According to Tawfiq, Saddam Hussein gave the order to dismantle Iraq's weapons of mass destruction programmes in 1995, after his brother-in-law and arms chief Hussein Kamel defected and briefed the UN inspectors.

"I was Saddam's scientist," Tawfiq declared, with an ironic smile. "In 1991 if you exposed something you were killed. In 1995 if you hid something you were killed!"


Now, five years later, we're caught in very difficult foreign policy messes on two fronts, in Iraq and Afghanistan.

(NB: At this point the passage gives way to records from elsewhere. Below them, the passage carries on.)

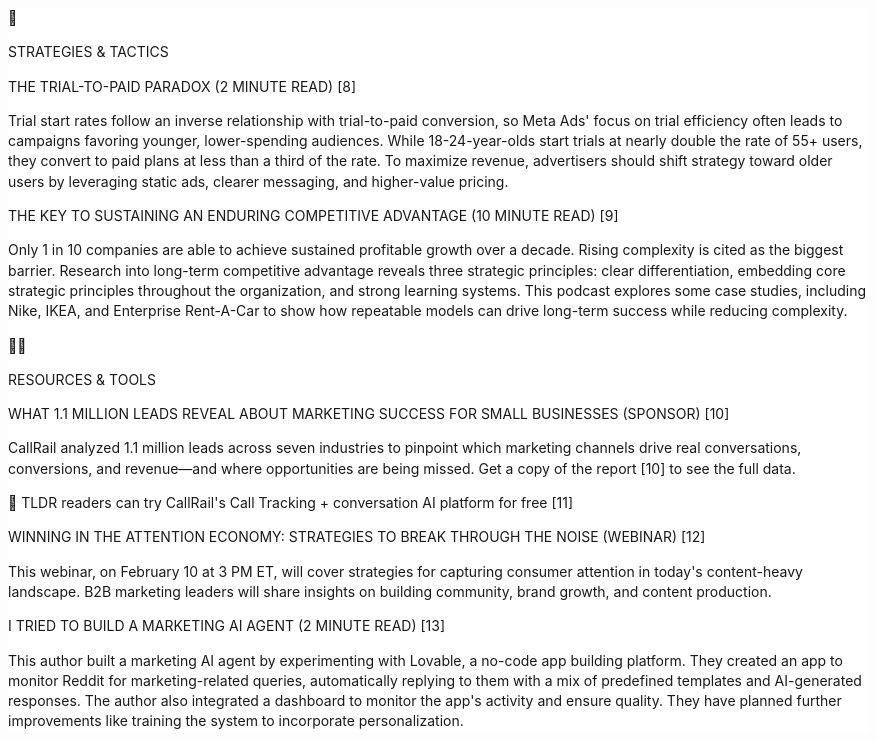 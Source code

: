 🚀 

STRATEGIES & TACTICS

 THE TRIAL-TO-PAID PARADOX (2 MINUTE READ) [8] 

 Trial start rates follow an inverse relationship with trial-to-paid
conversion, so Meta Ads' focus on trial efficiency often leads to
campaigns favoring younger, lower-spending audiences. While
18-24-year-olds start trials at nearly double the rate of 55+ users,
they convert to paid plans at less than a third of the rate. To
maximize revenue, advertisers should shift strategy toward older users
by leveraging static ads, clearer messaging, and higher-value pricing.


 THE KEY TO SUSTAINING AN ENDURING COMPETITIVE ADVANTAGE (10 MINUTE
READ) [9] 

 Only 1 in 10 companies are able to achieve sustained profitable
growth over a decade. Rising complexity is cited as the biggest
barrier. Research into long-term competitive advantage reveals three
strategic principles: clear differentiation, embedding core strategic
principles throughout the organization, and strong learning systems.
This podcast explores some case studies, including Nike, IKEA, and
Enterprise Rent-A-Car to show how repeatable models can drive
long-term success while reducing complexity. 

🧑‍💻 

RESOURCES & TOOLS

 WHAT 1.1 MILLION LEADS REVEAL ABOUT MARKETING SUCCESS FOR SMALL
BUSINESSES (SPONSOR) [10] 

 CallRail analyzed 1.1 million leads across seven industries to
pinpoint which marketing channels drive real conversations,
conversions, and revenue—and where opportunities are being missed.
Get a copy of the report [10] to see the full data. 

🚀 TLDR readers can try CallRail's Call Tracking + conversation AI
platform for free [11] 

 WINNING IN THE ATTENTION ECONOMY: STRATEGIES TO BREAK THROUGH THE
NOISE (WEBINAR) [12] 

 This webinar, on February 10 at 3 PM ET, will cover strategies for
capturing consumer attention in today's content-heavy landscape. B2B
marketing leaders will share insights on building community, brand
growth, and content production. 

 I TRIED TO BUILD A MARKETING AI AGENT (2 MINUTE READ) [13] 

 This author built a marketing AI agent by experimenting with Lovable,
a no-code app building platform. They created an app to monitor Reddit
for marketing-related queries, automatically replying to them with a
mix of predefined templates and AI-generated responses. The author
also integrated a dashboard to monitor the app's activity and ensure
quality. They have planned further improvements like training the
system to incorporate personalization.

The rationale for these wars, to fight Al Qaeda and radical extremism, has completely failed, as Al Qaeda seeks WMD and remains as great a threat to the country as at any time since 2001.

We have just utter incompetence at the highest levels of our foreign policy, and a concerted effort to cover up those mistakes. But Colin Powell's error was out in broad daylight, for everyone to see and regret. It was a day that drove a stake through the heart of this country.